What is being asked
All of the data that follows is to be printed exactly, without pictures.

Items listed in a dataset
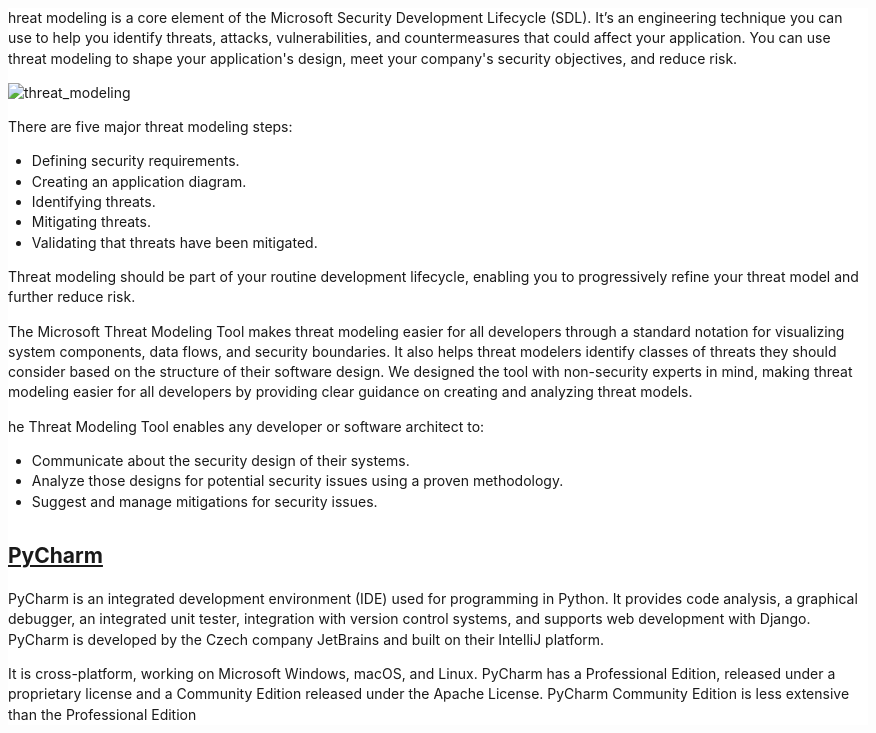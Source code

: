 hreat modeling is a core element of the Microsoft Security Development Lifecycle (SDL). It’s an engineering technique you can use to help you identify threats, attacks, vulnerabilities, and countermeasures that could affect your application. You can use threat modeling to shape your application's design, meet your company's security objectives, and reduce risk.

![threat_modeling](https://cdn-dynmedia-1.microsoft.com/is/image/microsoftcorp/response:VP1-539x349)

There are five major threat modeling steps:

-   Defining security requirements.  
-   Creating an application diagram.  
-   Identifying threats.  
-   Mitigating threats.  
-   Validating that threats have been mitigated.

Threat modeling should be part of your routine development lifecycle, enabling you to progressively refine your threat model and further reduce risk.

The Microsoft Threat Modeling Tool makes threat modeling easier for all developers through a standard notation for visualizing system components, data flows, and security boundaries. It also helps threat modelers identify classes of threats they should consider based on the structure of their software design. We designed the tool with non-security experts in mind, making threat modeling easier for all developers by providing clear guidance on creating and analyzing threat models.

he Threat Modeling Tool enables any developer or software architect to:

-   Communicate about the security design of their systems.  
-   Analyze those designs for potential security issues using a proven methodology. 
-   Suggest and manage mitigations for security issues.


## [PyCharm](https://www.jetbrains.com/pycharm/)

PyCharm is an integrated development environment (IDE) used for programming in Python. It provides code analysis, a graphical debugger, an integrated unit tester, integration with version control systems, and supports web development with Django. PyCharm is developed by the Czech company JetBrains and built on their IntelliJ platform.

It is cross-platform, working on Microsoft Windows, macOS, and Linux. PyCharm has a Professional Edition, released under a proprietary license and a Community Edition released under the Apache License. PyCharm Community Edition is less extensive than the Professional Edition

Result of the task
Source code

: hreat modeling is a core element of the Microsoft Security Development Lifecycle (SDL). It’s an engineering technique you can use to help you identify threats, attacks, vulnerabilities, and countermeasures that could affect your application. You can use threat modeling to shape your application's design, meet your company's security objectives, and reduce risk.

![threat_modeling](https://cdn-dynmedia-1.microsoft.com/is/image/microsoftcorp/response:VP1-539x349)

There are five major threat modeling steps:

-   Defining security requirements.  
-   Creating an application diagram.  
-   Identifying threats.  
-   Mitigating threats.  
-   Validating that threats have been mitigated.

Threat modeling should be part of your routine development lifecycle, enabling you to progressively refine your threat model and further reduce risk.

The Microsoft Threat Modeling Tool makes threat modeling easier for all developers through a standard notation for visualizing system components, data flows, and security boundaries. It also helps threat modelers identify classes of threats they should consider based on the structure of their software design. We designed the tool with non-security experts in mind, making threat modeling easier for all developers by providing clear guidance on creating and analyzing threat models.

he Threat Modeling Tool enables any developer or software architect to:

-   Communicate about the security design of their systems.  
-   Analyze those designs for potential security issues using a proven methodology. 
-   Suggest and manage mitigations for security issues.


## [PyCharm](https://www.jetbrains.com/pycharm/)

PyCharm is an integrated development environment (IDE) used for programming in Python. It provides code analysis, a graphical debugger, an integrated unit tester, integration with version control systems, and supports web development with Django. PyCharm is developed by the Czech company JetBrains and built on their IntelliJ platform.

It is cross-platform, working on Microsoft Windows, macOS, and Linux. PyCharm has a Professional Edition, released under a proprietary license and a Community Edition released under the Apache License. PyCharm Community Edition is less extensive than the Professional Edition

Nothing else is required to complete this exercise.